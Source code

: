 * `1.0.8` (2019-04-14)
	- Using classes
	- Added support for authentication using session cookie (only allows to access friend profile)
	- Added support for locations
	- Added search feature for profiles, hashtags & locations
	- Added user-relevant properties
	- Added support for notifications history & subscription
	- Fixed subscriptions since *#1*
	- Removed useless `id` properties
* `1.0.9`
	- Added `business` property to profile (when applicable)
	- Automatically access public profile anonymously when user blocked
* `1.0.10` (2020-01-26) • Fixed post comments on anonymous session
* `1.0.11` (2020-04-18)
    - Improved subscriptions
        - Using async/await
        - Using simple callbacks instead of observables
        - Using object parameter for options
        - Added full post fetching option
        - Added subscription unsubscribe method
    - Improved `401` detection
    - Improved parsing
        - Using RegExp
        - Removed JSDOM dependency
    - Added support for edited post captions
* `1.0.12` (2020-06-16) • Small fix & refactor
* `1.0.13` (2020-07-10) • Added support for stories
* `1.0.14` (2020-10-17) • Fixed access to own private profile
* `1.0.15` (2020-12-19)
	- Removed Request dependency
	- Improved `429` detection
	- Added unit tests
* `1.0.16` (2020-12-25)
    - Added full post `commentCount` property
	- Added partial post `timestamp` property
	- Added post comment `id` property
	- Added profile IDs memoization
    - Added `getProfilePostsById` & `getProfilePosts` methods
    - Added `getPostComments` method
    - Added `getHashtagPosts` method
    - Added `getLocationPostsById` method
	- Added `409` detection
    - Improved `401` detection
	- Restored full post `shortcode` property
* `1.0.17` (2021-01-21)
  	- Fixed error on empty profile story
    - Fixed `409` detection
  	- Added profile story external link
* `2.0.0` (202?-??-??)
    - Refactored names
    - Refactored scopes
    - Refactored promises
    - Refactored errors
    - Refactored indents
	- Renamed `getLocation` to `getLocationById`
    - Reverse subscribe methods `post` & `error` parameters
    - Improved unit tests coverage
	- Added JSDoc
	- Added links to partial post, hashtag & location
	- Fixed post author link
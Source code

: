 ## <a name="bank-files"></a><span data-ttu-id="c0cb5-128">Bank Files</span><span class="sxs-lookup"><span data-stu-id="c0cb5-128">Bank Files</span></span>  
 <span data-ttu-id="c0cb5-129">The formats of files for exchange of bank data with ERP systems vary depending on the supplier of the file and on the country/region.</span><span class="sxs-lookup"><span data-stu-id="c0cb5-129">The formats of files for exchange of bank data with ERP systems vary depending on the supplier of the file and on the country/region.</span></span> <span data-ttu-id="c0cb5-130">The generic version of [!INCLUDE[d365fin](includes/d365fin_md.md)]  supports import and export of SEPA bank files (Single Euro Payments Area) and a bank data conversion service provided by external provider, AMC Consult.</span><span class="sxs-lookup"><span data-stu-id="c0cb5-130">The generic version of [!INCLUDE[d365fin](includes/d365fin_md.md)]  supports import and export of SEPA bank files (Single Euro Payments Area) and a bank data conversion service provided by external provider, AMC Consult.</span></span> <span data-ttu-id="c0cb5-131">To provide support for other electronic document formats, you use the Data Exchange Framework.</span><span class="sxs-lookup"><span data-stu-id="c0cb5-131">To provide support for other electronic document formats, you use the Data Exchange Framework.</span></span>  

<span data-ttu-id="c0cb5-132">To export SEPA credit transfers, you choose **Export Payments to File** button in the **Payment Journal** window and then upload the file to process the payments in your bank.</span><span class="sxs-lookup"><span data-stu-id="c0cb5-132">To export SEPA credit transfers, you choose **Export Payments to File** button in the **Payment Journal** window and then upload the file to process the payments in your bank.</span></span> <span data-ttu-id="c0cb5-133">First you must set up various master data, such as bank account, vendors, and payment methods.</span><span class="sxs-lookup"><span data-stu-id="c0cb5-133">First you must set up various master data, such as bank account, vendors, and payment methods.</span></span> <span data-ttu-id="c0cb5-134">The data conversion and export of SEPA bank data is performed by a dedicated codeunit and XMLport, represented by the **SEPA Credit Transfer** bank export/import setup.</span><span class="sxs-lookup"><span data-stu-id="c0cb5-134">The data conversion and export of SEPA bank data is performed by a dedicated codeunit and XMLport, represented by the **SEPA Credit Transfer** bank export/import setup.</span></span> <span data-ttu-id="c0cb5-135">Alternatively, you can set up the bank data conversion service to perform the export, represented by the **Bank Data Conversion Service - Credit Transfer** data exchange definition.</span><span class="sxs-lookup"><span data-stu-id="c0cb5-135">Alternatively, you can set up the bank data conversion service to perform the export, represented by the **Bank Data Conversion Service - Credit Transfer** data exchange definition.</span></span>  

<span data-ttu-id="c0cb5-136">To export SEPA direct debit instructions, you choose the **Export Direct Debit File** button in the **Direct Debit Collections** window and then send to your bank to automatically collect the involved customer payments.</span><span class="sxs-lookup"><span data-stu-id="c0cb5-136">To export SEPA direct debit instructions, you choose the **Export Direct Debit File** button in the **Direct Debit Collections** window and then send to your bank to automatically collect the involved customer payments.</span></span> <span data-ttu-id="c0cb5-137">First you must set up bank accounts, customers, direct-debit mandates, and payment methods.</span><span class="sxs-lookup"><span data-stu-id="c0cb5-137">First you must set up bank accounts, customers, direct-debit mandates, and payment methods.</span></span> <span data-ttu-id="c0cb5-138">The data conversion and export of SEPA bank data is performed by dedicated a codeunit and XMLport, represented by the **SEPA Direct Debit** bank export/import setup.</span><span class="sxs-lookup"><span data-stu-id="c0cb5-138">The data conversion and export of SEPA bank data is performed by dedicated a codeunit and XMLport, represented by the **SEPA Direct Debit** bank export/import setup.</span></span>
-*-
*WORK TASK*. Please set down the entire listing once more, exactly as it stands.

*RESPONSE BOX*.
Source code

: * `1.0.8` (2019-04-14)
	- Using classes
	- Added support for authentication using session cookie (only allows to access friend profile)
	- Added support for locations
	- Added search feature for profiles, hashtags & locations
	- Added user-relevant properties
	- Added support for notifications history & subscription
	- Fixed subscriptions since *#1*
	- Removed useless `id` properties
* `1.0.9`
	- Added `business` property to profile (when applicable)
	- Automatically access public profile anonymously when user blocked
* `1.0.10` (2020-01-26) • Fixed post comments on anonymous session
* `1.0.11` (2020-04-18)
    - Improved subscriptions
        - Using async/await
        - Using simple callbacks instead of observables
        - Using object parameter for options
        - Added full post fetching option
        - Added subscription unsubscribe method
    - Improved `401` detection
    - Improved parsing
        - Using RegExp
        - Removed JSDOM dependency
    - Added support for edited post captions
* `1.0.12` (2020-06-16) • Small fix & refactor
* `1.0.13` (2020-07-10) • Added support for stories
* `1.0.14` (2020-10-17) • Fixed access to own private profile
* `1.0.15` (2020-12-19)
	- Removed Request dependency
	- Improved `429` detection
	- Added unit tests
* `1.0.16` (2020-12-25)
    - Added full post `commentCount` property
	- Added partial post `timestamp` property
	- Added post comment `id` property
	- Added profile IDs memoization
    - Added `getProfilePostsById` & `getProfilePosts` methods
    - Added `getPostComments` method
    - Added `getHashtagPosts` method
    - Added `getLocationPostsById` method
	- Added `409` detection
    - Improved `401` detection
	- Restored full post `shortcode` property
* `1.0.17` (2021-01-21)
  	- Fixed error on empty profile story
    - Fixed `409` detection
  	- Added profile story external link
* `2.0.0` (202?-??-??)
    - Refactored names
    - Refactored scopes
    - Refactored promises
    - Refactored errors
    - Refactored indents
	- Renamed `getLocation` to `getLocationById`
    - Reverse subscribe methods `post` & `error` parameters
    - Improved unit tests coverage
	- Added JSDoc
	- Added links to partial post, hashtag & location
	- Fixed post author link
Source code

: ## <a name="bank-files"></a><span data-ttu-id="c0cb5-128">Bank Files</span><span class="sxs-lookup"><span data-stu-id="c0cb5-128">Bank Files</span></span>  
 <span data-ttu-id="c0cb5-129">The formats of files for exchange of bank data with ERP systems vary depending on the supplier of the file and on the country/region.</span><span class="sxs-lookup"><span data-stu-id="c0cb5-129">The formats of files for exchange of bank data with ERP systems vary depending on the supplier of the file and on the country/region.</span></span> <span data-ttu-id="c0cb5-130">The generic version of [!INCLUDE[d365fin](includes/d365fin_md.md)]  supports import and export of SEPA bank files (Single Euro Payments Area) and a bank data conversion service provided by external provider, AMC Consult.</span><span class="sxs-lookup"><span data-stu-id="c0cb5-130">The generic version of [!INCLUDE[d365fin](includes/d365fin_md.md)]  supports import and export of SEPA bank files (Single Euro Payments Area) and a bank data conversion service provided by external provider, AMC Consult.</span></span> <span data-ttu-id="c0cb5-131">To provide support for other electronic document formats, you use the Data Exchange Framework.</span><span class="sxs-lookup"><span data-stu-id="c0cb5-131">To provide support for other electronic document formats, you use the Data Exchange Framework.</span></span>  

<span data-ttu-id="c0cb5-132">To export SEPA credit transfers, you choose **Export Payments to File** button in the **Payment Journal** window and then upload the file to process the payments in your bank.</span><span class="sxs-lookup"><span data-stu-id="c0cb5-132">To export SEPA credit transfers, you choose **Export Payments to File** button in the **Payment Journal** window and then upload the file to process the payments in your bank.</span></span> <span data-ttu-id="c0cb5-133">First you must set up various master data, such as bank account, vendors, and payment methods.</span><span class="sxs-lookup"><span data-stu-id="c0cb5-133">First you must set up various master data, such as bank account, vendors, and payment methods.</span></span> <span data-ttu-id="c0cb5-134">The data conversion and export of SEPA bank data is performed by a dedicated codeunit and XMLport, represented by the **SEPA Credit Transfer** bank export/import setup.</span><span class="sxs-lookup"><span data-stu-id="c0cb5-134">The data conversion and export of SEPA bank data is performed by a dedicated codeunit and XMLport, represented by the **SEPA Credit Transfer** bank export/import setup.</span></span> <span data-ttu-id="c0cb5-135">Alternatively, you can set up the bank data conversion service to perform the export, represented by the **Bank Data Conversion Service - Credit Transfer** data exchange definition.</span><span class="sxs-lookup"><span data-stu-id="c0cb5-135">Alternatively, you can set up the bank data conversion service to perform the export, represented by the **Bank Data Conversion Service - Credit Transfer** data exchange definition.</span></span>  

<span data-ttu-id="c0cb5-136">To export SEPA direct debit instructions, you choose the **Export Direct Debit File** button in the **Direct Debit Collections** window and then send to your bank to automatically collect the involved customer payments.</span><span class="sxs-lookup"><span data-stu-id="c0cb5-136">To export SEPA direct debit instructions, you choose the **Export Direct Debit File** button in the **Direct Debit Collections** window and then send to your bank to automatically collect the involved customer payments.</span></span> <span data-ttu-id="c0cb5-137">First you must set up bank accounts, customers, direct-debit mandates, and payment methods.</span><span class="sxs-lookup"><span data-stu-id="c0cb5-137">First you must set up bank accounts, customers, direct-debit mandates, and payment methods.</span></span> <span data-ttu-id="c0cb5-138">The data conversion and export of SEPA bank data is performed by dedicated a codeunit and XMLport, represented by the **SEPA Direct Debit** bank export/import setup.</span><span class="sxs-lookup"><span data-stu-id="c0cb5-138">The data conversion and export of SEPA bank data is performed by dedicated a codeunit and XMLport, represented by the **SEPA Direct Debit** bank export/import setup.</span></span>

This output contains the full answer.